Solid performance last night. Wanna be fuck buddies?
FYI: if you have sex in your room with the light on, we can totally see your shadows from the parking lot
Your boyfriend has good rhythm though.
I don't think brook has ever known best
he kept kneeing me like he was playing footsies... only then i realized it was his dick.
Restaurants Roasting People Who Gave Them Negative Yelp Reviews (25 Pics)
I just did a Kegel and my back popped. My vagina is a gift to penises everywhere.
I dreamt of sea otters and your boobs. My two favorite things.
It's fucking New Year's. I can be soberish in 2013 after tonight.

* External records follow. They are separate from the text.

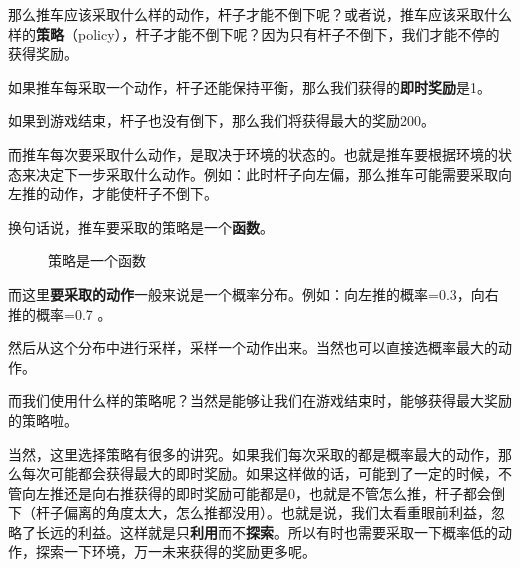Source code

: \documentclass[lang=cn,newtx,10pt,scheme=chinese]{elegantbook}
\begin{document}
那么推车应该采取什么样的动作，杆子才能不倒下呢？或者说，推车应该采取什么样的\textbf{策略}（policy），杆子才能不倒下呢？因为只有杆子不倒下，我们才能不停的获得奖励。

如果推车每采取一个动作，杆子还能保持平衡，那么我们获得的\textbf{即时奖励}是1。

如果到游戏结束，杆子也没有倒下，那么我们将获得最大的奖励200。

而推车每次要采取什么动作，是取决于环境的状态的。也就是推车要根据环境的状态来决定下一步采取什么动作。例如：此时杆子向左偏，那么推车可能需要采取向左推的动作，才能使杆子不倒下。

换句话说，推车要采取的策略是一个\textbf{函数}。

\begin{figure}[!ht]
\centering
{}%
\caption{策略是一个函数}
\label{fig:fig-policy-function}
\end{figure}

而这里\textbf{要采取的动作}一般来说是一个概率分布。例如：向左推的概率=0.3，向右推的概率=0.7 。

然后从这个分布中进行采样，采样一个动作出来。当然也可以直接选概率最大的动作。

而我们使用什么样的策略呢？当然是能够让我们在游戏结束时，能够获得最大奖励的策略啦。

当然，这里选择策略有很多的讲究。如果我们每次采取的都是概率最大的动作，那么每次可能都会获得最大的即时奖励。如果这样做的话，可能到了一定的时候，不管向左推还是向右推获得的即时奖励可能都是0，也就是不管怎么推，杆子都会倒下（杆子偏离的角度太大，怎么推都没用）。也就是说，我们太看重眼前利益，忽略了长远的利益。这样就是只\textbf{利用}而不\textbf{探索}。所以有时也需要采取一下概率低的动作，探索一下环境，万一未来获得的奖励更多呢。
\end{document}
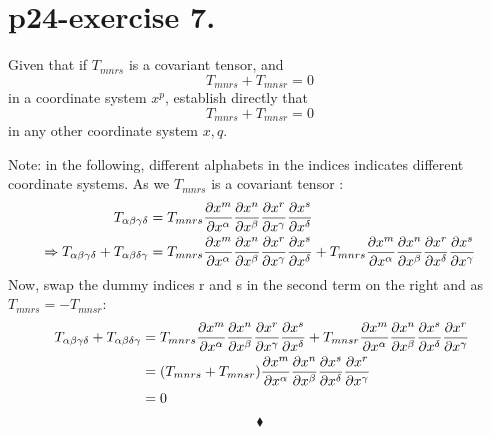 \section{p24-exercise 7.}
\begin{tcolorbox}
Given that if $T_{mnrs}$ is a covariant tensor, and 
$$ T_{mnrs}+T_{mnsr} = 0$$ in a coordinate system $x^{p}$, establish directly that $$ T^{,}_{mnrs}+T^{,}_{mnsr} = 0$$ in any other coordinate system $x{,q}$.
\end{tcolorbox}
Note: in the following, different alphabets in the indices indicates different coordinate systems.
As we $T_{mnrs}$ is a covariant tensor :
\begin{align}
\ T_{\alpha\beta\gamma\delta} &=  T_{mnrs}\pdv{x^{m}}{x^{\alpha}}\pdv{x^{n}}{x^{\beta}}\pdv{x^{r}}{x^{\gamma}}\pdv{x^{s}}{x^{\delta}}\\
\Rightarrow T_{\alpha\beta\gamma\delta}+T_{\alpha\beta\delta\gamma} &= T_{mnrs}\pdv{x^{m}}{x^{\alpha}}\pdv{x^{n}}{x^{\beta}}\pdv{x^{r}}{x^{\gamma}}\pdv{x^{s}}{x^{\delta}}+ T_{mnrs}\pdv{x^{m}}{x^{\alpha}}\pdv{x^{n}}{x^{\beta}}\pdv{x^{r}}{x^{\delta}}\pdv{x^{s}}{x^{\gamma}}
\end{align}
Now, swap the dummy indices r and s in the second term on the right and as $T_{mnrs} = - T_{mnsr}$:
\begin{align}
\ T_{\alpha\beta\gamma\delta}+T_{\alpha\beta\delta\gamma} &= T_{mnrs}\pdv{x^{m}}{x^{\alpha}}\pdv{x^{n}}{x^{\beta}}\pdv{x^{r}}{x^{\gamma}}\pdv{x^{s}}{x^{\delta}}+ T_{mnsr}\pdv{x^{m}}{x^{\alpha}}\pdv{x^{n}}{x^{\beta}}\pdv{x^{s}}{x^{\delta}}\pdv{x^{r}}{x^{\gamma}}\\
&= (T_{mnrs}+ T_{mnsr})\pdv{x^{m}}{x^{\alpha}}\pdv{x^{n}}{x^{\beta}}\pdv{x^{s}}{x^{\delta}}\pdv{x^{r}}{x^{\gamma}}\\&=0
\end{align}
$$\blacklozenge$$
\pagebreak[4]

It's like the 30 years of grey area between Jesus' birth and death.
Favorite thing said to me in 2012: It's like you have two tongues!
Were you keeping a list?
A dry HJ only, please. I don't deserve the comforts of lube after my horrendous fantasy football performance
Woman Posts Harassing DMs From Creep Online, Now He’s Upset Because People Told His Mom
Drinking from the bottle. In bed. Making dinosaur noises. Oh man.
he kept insisting he didn't have my number, so i called his phone and my number came up as "yeaaaaaaaaah!"
It makes me feel all patriotic & free... And borderline diabetic.
The amount of drunk I'm going to get tonight will be somewhere between Jim lahey and bojack horseman
Not going to make it tonight. Some cougar at the bar just told me she has dibs on my dick.
You know he wants it bad when he starts going door to door for condoms.